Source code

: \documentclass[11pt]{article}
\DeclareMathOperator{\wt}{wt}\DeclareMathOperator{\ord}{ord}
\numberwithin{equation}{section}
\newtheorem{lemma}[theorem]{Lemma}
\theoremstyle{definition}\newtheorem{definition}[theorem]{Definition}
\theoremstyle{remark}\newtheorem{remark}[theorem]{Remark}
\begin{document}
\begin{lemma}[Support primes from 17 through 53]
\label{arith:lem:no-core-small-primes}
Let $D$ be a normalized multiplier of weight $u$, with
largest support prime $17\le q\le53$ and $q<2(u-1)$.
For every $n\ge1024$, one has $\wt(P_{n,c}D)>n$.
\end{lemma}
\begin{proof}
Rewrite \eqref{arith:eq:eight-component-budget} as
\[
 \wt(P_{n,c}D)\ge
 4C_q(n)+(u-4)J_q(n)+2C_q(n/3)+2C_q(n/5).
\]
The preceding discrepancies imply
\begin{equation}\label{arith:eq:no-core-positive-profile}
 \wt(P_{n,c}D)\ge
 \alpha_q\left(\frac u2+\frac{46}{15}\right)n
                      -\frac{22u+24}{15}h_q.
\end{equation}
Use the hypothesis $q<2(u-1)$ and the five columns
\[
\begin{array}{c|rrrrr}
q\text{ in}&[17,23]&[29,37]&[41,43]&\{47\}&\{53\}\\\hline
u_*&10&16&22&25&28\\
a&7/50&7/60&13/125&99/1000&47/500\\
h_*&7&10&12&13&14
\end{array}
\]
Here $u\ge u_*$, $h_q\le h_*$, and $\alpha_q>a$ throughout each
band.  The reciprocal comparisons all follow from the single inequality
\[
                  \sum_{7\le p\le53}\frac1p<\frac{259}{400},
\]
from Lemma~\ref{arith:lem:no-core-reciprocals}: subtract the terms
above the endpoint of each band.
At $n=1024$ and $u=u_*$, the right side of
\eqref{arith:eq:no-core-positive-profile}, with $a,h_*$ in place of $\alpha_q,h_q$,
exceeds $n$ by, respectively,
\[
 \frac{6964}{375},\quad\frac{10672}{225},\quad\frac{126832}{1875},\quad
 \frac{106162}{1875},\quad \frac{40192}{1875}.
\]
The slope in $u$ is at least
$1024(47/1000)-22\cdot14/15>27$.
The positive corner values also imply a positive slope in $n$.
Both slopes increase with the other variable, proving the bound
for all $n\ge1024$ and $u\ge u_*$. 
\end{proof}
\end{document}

++++++

• Work required:
How many of the lines above include the word "theorem"? State that number and nothing else.

• Expected answer:
3